What’s the difference between HTTP and HTTPS?

  1. HTTPS requires you to apply for a certificate from a CA. Generally, there are few free certificates, so a certain cost is required.
  2. HTTP is a hypertext transmission protocol, and information is transmitted in plain text. HTTPS is a secure SSL/TLS encryption transmission protocol.
  3. HTTP and HTTPS use completely different connections and use different ports, the former 80 and the latter 443. HTTP connections are simple and stateless;
  4. HTTPS is a network protocol that uses SSL, TLS, and HTTP to encrypt transmission and authenticate identity. It is more secure than HTTP.

Session vs. cookie?

  1. Session data is stored on the server, and cookie data is stored on the client browser
  2. Cookie is not very secure, we can query forged storage and then the cookie of the client to cheat the request, for security, session should be used
  3. Session will be stored on the server for a certain period of time. When the number of visits increases, the server performance will be affected.
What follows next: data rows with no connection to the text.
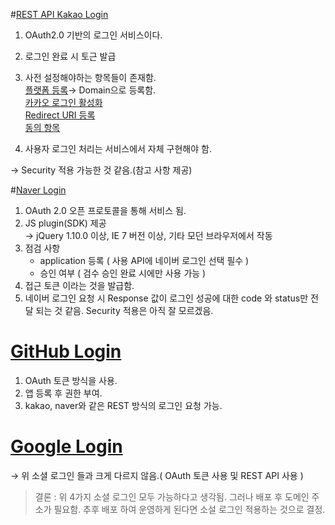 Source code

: #<a href="https://developers.kakao.com/docs/latest/ko/kakaologin/rest-api">REST API Kakao Login</a>

1. OAuth2.0 기반의 로그인 서비스이다.
2. 로그인 완료 시 토근 발급
3. 사전 설정해야하는 항목들이 존재함.<br>
	<a href="https://developers.kakao.com/docs/latest/ko/getting-started/app#platform">플랫폼 등록</a>&rarr; Domain으로 등록함.<br>
		 <a href="https://developers.kakao.com/docs/latest/ko/kakaologin/prerequisite#kakao-login-activate">카카오 로그인 활성화</a><br>
		 <a href="https://developers.kakao.com/docs/latest/ko/kakaologin/prerequisite#kakao-login-redirect-uri">Redirect URI 등록</a><br>
		<a href="https://developers.kakao.com/docs/latest/ko/kakaologin/prerequisite#consent-item">동의 항목</a>
	
4. 사용자 로그인 처리는 서비스에서 자체 구현해야 함. 

&rarr; Security 적용 가능한 것 같음.(참고 사항 제공)

#<a href="https://developers.naver.com/docs/login/devguide/devguide.md#%EB%84%A4%EC%9D%B4%EB%B2%84%20%EB%A1%9C%EA%B7%B8%EC%9D%B8-%EA%B0%9C%EB%B0%9C%EA%B0%80%EC%9D%B4%EB%93%9C">Naver Login</a>

1. OAuth 2.0 오픈 프로토콜을 통해 서비스 됨.
2. JS plugin(SDK) 제공 <br>&rarr; jQuery 1.10.0 이상, IE 7 버전 이상, 기타 모던 브라우저에서 작동<br>
3. 점검 사항
	- application 등록 ( 사용 API에 네이버 로그인 선택 필수 )<br>
	- 승인 여부 ( 검수 승인 완료 시에만 사용 가능 )
4. 접근 토큰 이라는 것을 발급함.
5. 네이버 로그인 요청 시 Response 값이 로그인 성공에 대한 code 와 status만 전달 되는 것 같음. Security 적용은 아직 잘 모르겠음.

# <a href="https://docs.github.com/ko/apps/oauth-apps/building-oauth-apps/creating-an-oauth-app">GitHub Login</a>

1. OAuth 토큰 방식을 사용.
2. 앱 등록 후 권한 부여.
3. kakao, naver와 같은 REST 방식의 로그인 요청 가능.

# <a href="https://cloud.google.com/identity-platform/docs/use-rest-api?hl=ko#section-verify-custom-token">Google Login</a>

&rarr; 위 소셜 로그인 들과 크게 다르지 않음.( OAuth 토큰 사용 및 REST API 사용 )

>결론 : 위 4가지 소셜 로그인 모두 가능하다고 생각됨. 그러나 배포 후 도메인 주소가 필요함.
추후 배포 하여 운영하게 된다면 소설 로그인 적용하는 것으로 결정.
Therefore, cookies can be used to ensure the server performance
  4. A single cookie cannot store more than 4KB of data, and many browsers limit the number of cookies a site can store
  5. Cookies are not cross-domain
  6. Session cookies and persistent cookies:
  7. Session cookies are cookies that disappear with the closing of the browser without setting the expiration time, and are generally stored in memory.
  8. Persistent cookies that set the expiration time, even if closed the browser will not disappear cookies, generally exist in the hard disk; Opening the browser again remains valid until the expiration date is reached.
  9. Session sharing:
  10. How to solve the problem of SessionId sharing among different websites with a single server (same parent domain name but different sub-domain name)? Since domain names are different (A.test.com, B.test.com) and sessionids are stored in different cookies, our idea is to change the storage scope of cookies to the parent domain name to achieve the purpose of cookie sharing, so as to achieve the sharing of sessionids.
  11. The downside of this is that cookie information is also shared between sub-sites
  12. It is a good practice to store sensitive data, such as login information, in session, and other non-sensitive data in cookies

What is the process of entering a URL into a browser rendering page?

  1. Enter the URL in the client browser.
  2. It is sent to the DNS to obtain the IP address of the WEB server corresponding to the domain name.
  3. The client browser establishes a TCP(Transmission Control Protocol) connection with the WEB server.
  4. The client browser sends an HTTP or HTTPS request to the WEB server at the corresponding IP address.
  5. The WEB server responds to the request by returning the specified URL data or error message; If redirection is set, it is redirected to the new URL.
  6. The client browser downloads data and parses HTML source files. During the process of parsing, the page is typeset. After parsing, the basic page is displayed in the browser.
  7. Analyze the hyperlinks in the page and display them on the current page. Repeat the above process until no hyperlinks need to be sent and complete the display of the page.

Blocking non-blocking IO and synchronous asynchronous IO are still not in place.